Determine whether the function is linear or nonlinear. The curve of the function has the points (-2, -14), (-1, -8), (0, -2) and (1, 4). If it is linear, determine the slope.
The slope of a line is defined by the change in vertical direction divided by the change in the horizontal direction. Trigonometrically, it is given by tan θ, where θ is the angle between the x-axis and the line in the anticlockwise direction.
Answer: The given function is linear in nature, and has a slope equal to 6.
Let's understand the solution step by step in detail.
The given points on the curve of the function are (-2, -14), (-1, -8), (0, -2) and (1, 4).
To check whether the function is linear or not, we check whether the curve has a constant slope or not.
Therefore, we use the slope formula m = (y2 − y1) / (x2 − x1) to check whether the slope is constant or not.

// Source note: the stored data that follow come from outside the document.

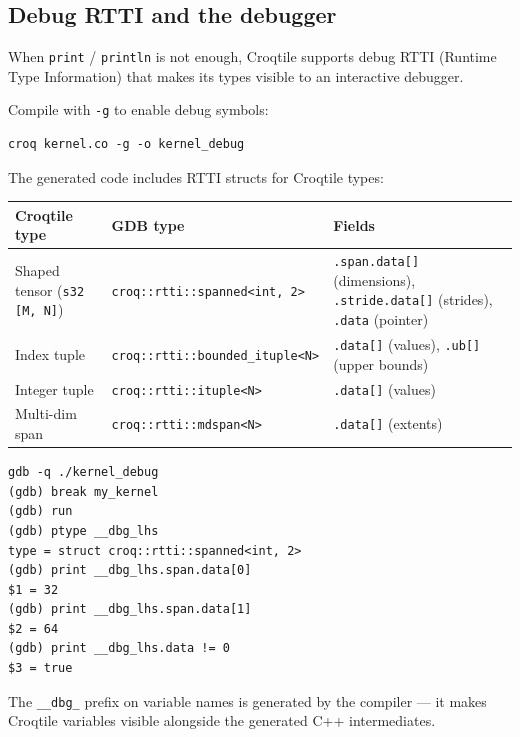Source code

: \subsection*{Debug RTTI and the debugger}

When \texttt{print} / \texttt{println} is not enough, Croqtile supports debug RTTI (Runtime Type Information) that makes its types visible to an interactive debugger.

Compile with \texttt{-g} to enable debug symbols:

\begin{lstlisting}[language={},caption={Debug RTTI and the debugger}]
croq kernel.co -g -o kernel_debug
\end{lstlisting}

The generated code includes RTTI structs for Croqtile types:

\begin{table}[htbp]
\centering\small
\begin{tabularx}{\linewidth}{@{}lXX@{}}
\toprule
\textbf{Croqtile type} & \textbf{GDB type} & \textbf{Fields} \\
\midrule
Shaped tensor   (\texttt{s32 [M, N]}) & \texttt{croq:\allowbreak{}:\allowbreak{}rtti:\allowbreak{}:\allowbreak{}spanned\textless{}int, 2\textgreater{}} & \texttt{.span.data[]} (dimensions),  \texttt{.stride.data[]} (strides),  \texttt{.data} (pointer) \\
Index tuple & \texttt{croq:\allowbreak{}:\allowbreak{}rtti:\allowbreak{}:\allowbreak{}bounded\_\allowbreak{}ituple\textless{}N\textgreater{}} & \texttt{.data[]} (values),  \texttt{.ub[]} (upper bounds) \\
Integer tuple & \texttt{croq:\allowbreak{}:\allowbreak{}rtti:\allowbreak{}:\allowbreak{}ituple\textless{}N\textgreater{}} & \texttt{.data[]} (values) \\
Multi-dim span & \texttt{croq:\allowbreak{}:\allowbreak{}rtti:\allowbreak{}:\allowbreak{}mdspan\textless{}N\textgreater{}} & \texttt{.data[]} (extents) \\
\bottomrule
\end{tabularx}
\end{table}

\begin{lstlisting}[language={},caption={Debug RTTI and the debugger}]
gdb -q ./kernel_debug
(gdb) break my_kernel
(gdb) run
(gdb) ptype __dbg_lhs
type = struct croq::rtti::spanned<int, 2>
(gdb) print __dbg_lhs.span.data[0]
$1 = 32
(gdb) print __dbg_lhs.span.data[1]
$2 = 64
(gdb) print __dbg_lhs.data != 0
$3 = true
\end{lstlisting}

The \texttt{\_\_dbg\_} prefix on variable names is generated by the compiler --- it makes Croqtile variables visible alongside the generated C++ intermediates.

Hence, for the first two given points:
⇒ m = [(-8) - (-14)] / [-1 - (-2)] = [-8 + 14] / [-1 + 2] = 6
Here, we see that the slope is 6, from the first two points.
For the next two points:
⇒ [-2 - (-8)] / [0 - (-1)] = [-2 + 8] / [0 + 1] = 6
Here also, we see that the slope is 6.
Hence, the slope is constant for the given pairs of coordinates.
So, it is clear that the points (-2, -14), (-1, -8), (0, -2) and (1, 4) are collinear.